### What you should do
Using the material below, write out every entry exactly.
** Opening Task inputs block **
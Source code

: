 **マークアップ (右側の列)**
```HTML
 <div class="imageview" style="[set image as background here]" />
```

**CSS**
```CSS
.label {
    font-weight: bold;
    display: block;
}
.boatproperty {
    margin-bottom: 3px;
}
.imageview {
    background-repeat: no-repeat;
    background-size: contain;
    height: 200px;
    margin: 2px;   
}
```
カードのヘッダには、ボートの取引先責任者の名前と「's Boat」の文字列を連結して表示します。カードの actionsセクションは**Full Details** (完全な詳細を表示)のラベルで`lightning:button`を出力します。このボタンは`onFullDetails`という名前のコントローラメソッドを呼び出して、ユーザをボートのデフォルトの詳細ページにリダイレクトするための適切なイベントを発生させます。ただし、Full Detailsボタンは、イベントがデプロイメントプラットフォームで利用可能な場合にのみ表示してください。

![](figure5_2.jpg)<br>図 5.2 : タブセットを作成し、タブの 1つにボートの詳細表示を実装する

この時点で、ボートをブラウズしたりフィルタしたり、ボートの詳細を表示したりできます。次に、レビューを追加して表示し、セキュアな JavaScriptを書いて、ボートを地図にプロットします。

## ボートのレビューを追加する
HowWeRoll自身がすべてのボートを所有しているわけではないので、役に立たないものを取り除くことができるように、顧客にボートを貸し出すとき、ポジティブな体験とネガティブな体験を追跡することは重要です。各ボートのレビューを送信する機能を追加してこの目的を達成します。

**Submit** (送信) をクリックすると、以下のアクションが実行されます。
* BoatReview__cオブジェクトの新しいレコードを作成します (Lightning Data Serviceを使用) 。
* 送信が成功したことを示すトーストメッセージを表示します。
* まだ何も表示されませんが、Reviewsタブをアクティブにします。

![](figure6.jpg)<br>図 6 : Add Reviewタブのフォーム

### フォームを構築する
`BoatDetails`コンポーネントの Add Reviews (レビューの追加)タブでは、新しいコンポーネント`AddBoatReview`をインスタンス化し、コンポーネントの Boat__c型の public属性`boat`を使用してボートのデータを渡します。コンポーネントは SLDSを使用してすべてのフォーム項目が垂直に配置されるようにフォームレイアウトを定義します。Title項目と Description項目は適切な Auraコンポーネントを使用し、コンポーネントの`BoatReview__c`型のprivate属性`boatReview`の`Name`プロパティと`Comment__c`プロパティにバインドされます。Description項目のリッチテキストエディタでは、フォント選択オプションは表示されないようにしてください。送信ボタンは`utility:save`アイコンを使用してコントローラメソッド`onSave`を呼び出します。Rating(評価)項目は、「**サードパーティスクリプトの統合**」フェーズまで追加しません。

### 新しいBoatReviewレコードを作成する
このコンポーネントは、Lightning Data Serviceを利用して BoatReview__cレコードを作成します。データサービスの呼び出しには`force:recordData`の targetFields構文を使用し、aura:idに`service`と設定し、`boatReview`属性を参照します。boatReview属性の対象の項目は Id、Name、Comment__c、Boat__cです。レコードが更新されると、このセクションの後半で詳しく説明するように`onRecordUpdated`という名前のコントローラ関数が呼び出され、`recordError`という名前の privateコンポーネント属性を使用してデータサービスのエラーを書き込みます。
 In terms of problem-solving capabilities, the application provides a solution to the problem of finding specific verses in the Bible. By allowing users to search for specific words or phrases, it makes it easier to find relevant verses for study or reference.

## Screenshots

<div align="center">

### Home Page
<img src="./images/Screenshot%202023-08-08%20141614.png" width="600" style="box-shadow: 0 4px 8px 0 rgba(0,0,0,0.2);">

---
** Closing Task inputs block **
### Response
Source code

: **マークアップ (右側の列)**
```HTML
 <div class="imageview" style="[set image as background here]" />
```

**CSS**
```CSS
.label {
    font-weight: bold;
    display: block;
}
.boatproperty {
    margin-bottom: 3px;
}
.imageview {
    background-repeat: no-repeat;
    background-size: contain;
    height: 200px;
    margin: 2px;   
}
```
カードのヘッダには、ボートの取引先責任者の名前と「's Boat」の文字列を連結して表示します。カードの actionsセクションは**Full Details** (完全な詳細を表示)のラベルで`lightning:button`を出力します。このボタンは`onFullDetails`という名前のコントローラメソッドを呼び出して、ユーザをボートのデフォルトの詳細ページにリダイレクトするための適切なイベントを発生させます。ただし、Full Detailsボタンは、イベントがデプロイメントプラットフォームで利用可能な場合にのみ表示してください。

![](figure5_2.jpg)<br>図 5.2 : タブセットを作成し、タブの 1つにボートの詳細表示を実装する

この時点で、ボートをブラウズしたりフィルタしたり、ボートの詳細を表示したりできます。次に、レビューを追加して表示し、セキュアな JavaScriptを書いて、ボートを地図にプロットします。

## ボートのレビューを追加する
HowWeRoll自身がすべてのボートを所有しているわけではないので、役に立たないものを取り除くことができるように、顧客にボートを貸し出すとき、ポジティブな体験とネガティブな体験を追跡することは重要です。各ボートのレビューを送信する機能を追加してこの目的を達成します。

**Submit** (送信) をクリックすると、以下のアクションが実行されます。
* BoatReview__cオブジェクトの新しいレコードを作成します (Lightning Data Serviceを使用) 。
* 送信が成功したことを示すトーストメッセージを表示します。
* まだ何も表示されませんが、Reviewsタブをアクティブにします。

![](figure6.jpg)<br>図 6 : Add Reviewタブのフォーム

### フォームを構築する
`BoatDetails`コンポーネントの Add Reviews (レビューの追加)タブでは、新しいコンポーネント`AddBoatReview`をインスタンス化し、コンポーネントの Boat__c型の public属性`boat`を使用してボートのデータを渡します。コンポーネントは SLDSを使用してすべてのフォーム項目が垂直に配置されるようにフォームレイアウトを定義します。Title項目と Description項目は適切な Auraコンポーネントを使用し、コンポーネントの`BoatReview__c`型のprivate属性`boatReview`の`Name`プロパティと`Comment__c`プロパティにバインドされます。Description項目のリッチテキストエディタでは、フォント選択オプションは表示されないようにしてください。送信ボタンは`utility:save`アイコンを使用してコントローラメソッド`onSave`を呼び出します。Rating(評価)項目は、「**サードパーティスクリプトの統合**」フェーズまで追加しません。

### 新しいBoatReviewレコードを作成する
このコンポーネントは、Lightning Data Serviceを利用して BoatReview__cレコードを作成します。データサービスの呼び出しには`force:recordData`の targetFields構文を使用し、aura:idに`service`と設定し、`boatReview`属性を参照します。boatReview属性の対象の項目は Id、Name、Comment__c、Boat__cです。レコードが更新されると、このセクションの後半で詳しく説明するように`onRecordUpdated`という名前のコントローラ関数が呼び出され、`recordError`という名前の privateコンポーネント属性を使用してデータサービスのエラーを書き込みます。
 In terms of problem-solving capabilities, the application provides a solution to the problem of finding specific verses in the Bible. By allowing users to search for specific words or phrases, it makes it easier to find relevant verses for study or reference.

## Screenshots

<div align="center">

### Home Page
<img src="./images/Screenshot%202023-08-08%20141614.png" width="600" style="box-shadow: 0 4px 8px 0 rgba(0,0,0,0.2);">

---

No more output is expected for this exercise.